Las alimañas han devorado ya las ubres y los insectos han entrado por los orificios naturales y las heridas de bala para empezar el banquete por las entrañas de los muertos. Manuel, impedido para andar, prueba mil maneras de trepar con su Patrol por las piedras porque quiere ver de cerca, por última vez, a su potro favorito. Logra llegar con el todoterreno a un metro y medio de O Negro, se apea y se vale del bastón para salvar a pie, y a duras penas, los últimos escollos. Dedica en silencio al precioso macho una mirada desolada y enseguida vuelve al coche.
De momento, lo único que parece claro para los investigadores es que el o los culpables “son gente de la zona”. Cualquier otra persona, que no fuera a sabiendas de lo que iba a encontrarse, no habría llegado hasta allí. “Algo que no entendemos, y nos pone en la hipótesis de que pudieron usar silenciador, es que al oír un tiro no se produjese una estampida”, plantea uno de los guardias civiles. “Llevo poco tiempo en esta comarca, y la verdad... no esperaba lo que me estoy encontrando”, se sincera el agente: “Hace pocos meses aparecieron del otro lado de ese monte unas vacas muertas, ¡pero por flechas!”.

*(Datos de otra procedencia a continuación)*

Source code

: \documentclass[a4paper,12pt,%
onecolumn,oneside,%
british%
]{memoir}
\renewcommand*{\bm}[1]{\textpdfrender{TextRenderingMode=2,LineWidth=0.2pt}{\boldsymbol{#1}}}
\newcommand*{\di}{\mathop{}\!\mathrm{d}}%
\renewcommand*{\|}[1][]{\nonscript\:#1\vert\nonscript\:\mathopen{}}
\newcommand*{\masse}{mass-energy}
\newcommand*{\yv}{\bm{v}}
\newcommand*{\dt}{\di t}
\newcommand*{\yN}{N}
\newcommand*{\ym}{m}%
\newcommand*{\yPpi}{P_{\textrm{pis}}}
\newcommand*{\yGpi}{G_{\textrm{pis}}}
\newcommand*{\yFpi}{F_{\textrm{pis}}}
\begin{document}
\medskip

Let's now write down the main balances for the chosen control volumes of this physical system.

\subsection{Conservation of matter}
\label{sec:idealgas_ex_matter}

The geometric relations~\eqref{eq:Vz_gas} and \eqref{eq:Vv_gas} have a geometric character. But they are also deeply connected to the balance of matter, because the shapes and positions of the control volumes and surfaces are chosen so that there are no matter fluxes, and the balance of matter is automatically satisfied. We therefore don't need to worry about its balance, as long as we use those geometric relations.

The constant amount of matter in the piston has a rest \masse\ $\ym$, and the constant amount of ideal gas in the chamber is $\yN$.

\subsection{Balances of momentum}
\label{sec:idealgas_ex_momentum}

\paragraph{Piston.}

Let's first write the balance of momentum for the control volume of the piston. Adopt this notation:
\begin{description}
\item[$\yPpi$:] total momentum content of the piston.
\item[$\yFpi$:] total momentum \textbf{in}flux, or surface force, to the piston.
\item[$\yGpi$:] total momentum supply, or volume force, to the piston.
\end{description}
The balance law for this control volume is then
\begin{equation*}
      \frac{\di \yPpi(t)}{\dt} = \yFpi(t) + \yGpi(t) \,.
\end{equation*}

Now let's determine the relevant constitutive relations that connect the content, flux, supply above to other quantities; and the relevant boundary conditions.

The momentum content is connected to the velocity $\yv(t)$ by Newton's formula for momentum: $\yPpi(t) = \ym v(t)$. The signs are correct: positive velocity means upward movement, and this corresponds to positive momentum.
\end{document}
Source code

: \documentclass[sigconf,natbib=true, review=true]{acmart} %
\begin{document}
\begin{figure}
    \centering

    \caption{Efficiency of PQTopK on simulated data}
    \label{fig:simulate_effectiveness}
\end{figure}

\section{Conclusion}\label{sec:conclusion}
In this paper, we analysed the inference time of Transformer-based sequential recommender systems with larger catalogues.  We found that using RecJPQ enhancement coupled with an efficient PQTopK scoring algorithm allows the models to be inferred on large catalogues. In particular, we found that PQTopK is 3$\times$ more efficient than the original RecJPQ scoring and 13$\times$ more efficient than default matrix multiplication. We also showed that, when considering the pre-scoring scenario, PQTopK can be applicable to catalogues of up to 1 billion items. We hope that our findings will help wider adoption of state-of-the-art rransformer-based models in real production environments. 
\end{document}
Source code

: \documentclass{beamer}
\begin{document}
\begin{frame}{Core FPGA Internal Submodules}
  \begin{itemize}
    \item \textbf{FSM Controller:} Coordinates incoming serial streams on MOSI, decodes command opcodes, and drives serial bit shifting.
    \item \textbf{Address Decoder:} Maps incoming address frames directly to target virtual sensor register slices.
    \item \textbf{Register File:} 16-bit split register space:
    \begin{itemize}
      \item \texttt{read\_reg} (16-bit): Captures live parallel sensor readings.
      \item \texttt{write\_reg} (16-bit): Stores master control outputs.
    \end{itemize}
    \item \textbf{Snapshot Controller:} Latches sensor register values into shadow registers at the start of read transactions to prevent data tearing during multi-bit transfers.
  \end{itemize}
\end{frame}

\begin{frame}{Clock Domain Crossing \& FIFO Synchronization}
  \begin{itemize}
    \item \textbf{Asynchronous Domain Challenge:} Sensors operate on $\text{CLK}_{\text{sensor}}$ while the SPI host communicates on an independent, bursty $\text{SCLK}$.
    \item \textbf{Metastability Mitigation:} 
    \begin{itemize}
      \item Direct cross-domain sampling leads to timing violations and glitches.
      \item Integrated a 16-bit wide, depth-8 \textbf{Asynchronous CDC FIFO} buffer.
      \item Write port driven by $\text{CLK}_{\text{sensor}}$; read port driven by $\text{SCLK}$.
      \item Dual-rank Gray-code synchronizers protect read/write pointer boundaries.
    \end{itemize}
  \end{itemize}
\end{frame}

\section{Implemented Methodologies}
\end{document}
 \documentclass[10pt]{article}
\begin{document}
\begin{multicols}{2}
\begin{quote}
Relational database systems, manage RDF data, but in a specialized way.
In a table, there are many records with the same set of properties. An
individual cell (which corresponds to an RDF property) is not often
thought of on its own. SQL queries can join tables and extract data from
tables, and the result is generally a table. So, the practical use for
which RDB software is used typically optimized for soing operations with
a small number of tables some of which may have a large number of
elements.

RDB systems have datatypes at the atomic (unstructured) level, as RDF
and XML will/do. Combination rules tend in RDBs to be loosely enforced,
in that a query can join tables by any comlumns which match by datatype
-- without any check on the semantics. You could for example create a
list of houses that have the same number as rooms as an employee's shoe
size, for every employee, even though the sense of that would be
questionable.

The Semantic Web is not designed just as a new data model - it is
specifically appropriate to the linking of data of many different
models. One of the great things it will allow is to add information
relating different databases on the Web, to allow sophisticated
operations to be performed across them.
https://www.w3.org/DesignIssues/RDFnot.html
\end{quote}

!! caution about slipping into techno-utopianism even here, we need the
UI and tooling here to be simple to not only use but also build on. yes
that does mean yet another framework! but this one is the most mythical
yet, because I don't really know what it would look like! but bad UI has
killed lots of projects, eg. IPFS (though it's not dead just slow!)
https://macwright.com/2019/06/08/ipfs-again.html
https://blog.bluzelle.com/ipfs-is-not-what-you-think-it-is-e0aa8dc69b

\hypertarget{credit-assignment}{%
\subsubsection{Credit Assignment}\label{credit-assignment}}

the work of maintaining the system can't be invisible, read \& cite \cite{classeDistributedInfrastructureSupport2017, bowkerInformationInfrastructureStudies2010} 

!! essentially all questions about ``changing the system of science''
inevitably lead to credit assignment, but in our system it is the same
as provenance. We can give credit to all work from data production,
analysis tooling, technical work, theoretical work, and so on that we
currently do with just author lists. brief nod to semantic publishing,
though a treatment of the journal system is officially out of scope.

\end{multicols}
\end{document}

Sin rastro de los autores de la matanza en Baiona... cuatro años después
En enero de 2019, la violencia absurda contra los caballos de monte se desató también frente al Atlántico, al sur de la provincia de Pontevedra. Entonces se dijo igualmente que habrían sido varias personas "experimentadas y conocedoras de la zona" las que aprovecharon la niebla espesa para subir al Alto da Groba (Baiona) y empujar a nueve caballos salvajes autóctonos o "garranos" (pero no de Raza Pura Galega) a un estrecho pasillo de hierro destinado a la desparasitación de vacas. Con los animales ya dentro, cerraron los pestillos y la emprendieron a golpes con ellos. Para hundirles el cráneo usaron al menos una barra de hierro que la Guardia Civil recogió en el lugar como prueba. Cuatro yeguas murieron y otras cinco se salvaron supuestamente porque algun ruido asustó a los autores de la masacre. Mientras el Seprona indagaba sobre el terreno, el Defensor del Pueblo abrió su propia investigación y tanto los comuneros de la zona como un grupo ecologista ofrecieron recompensas para quien aportase alguna pista. El caso sigue sin resolver.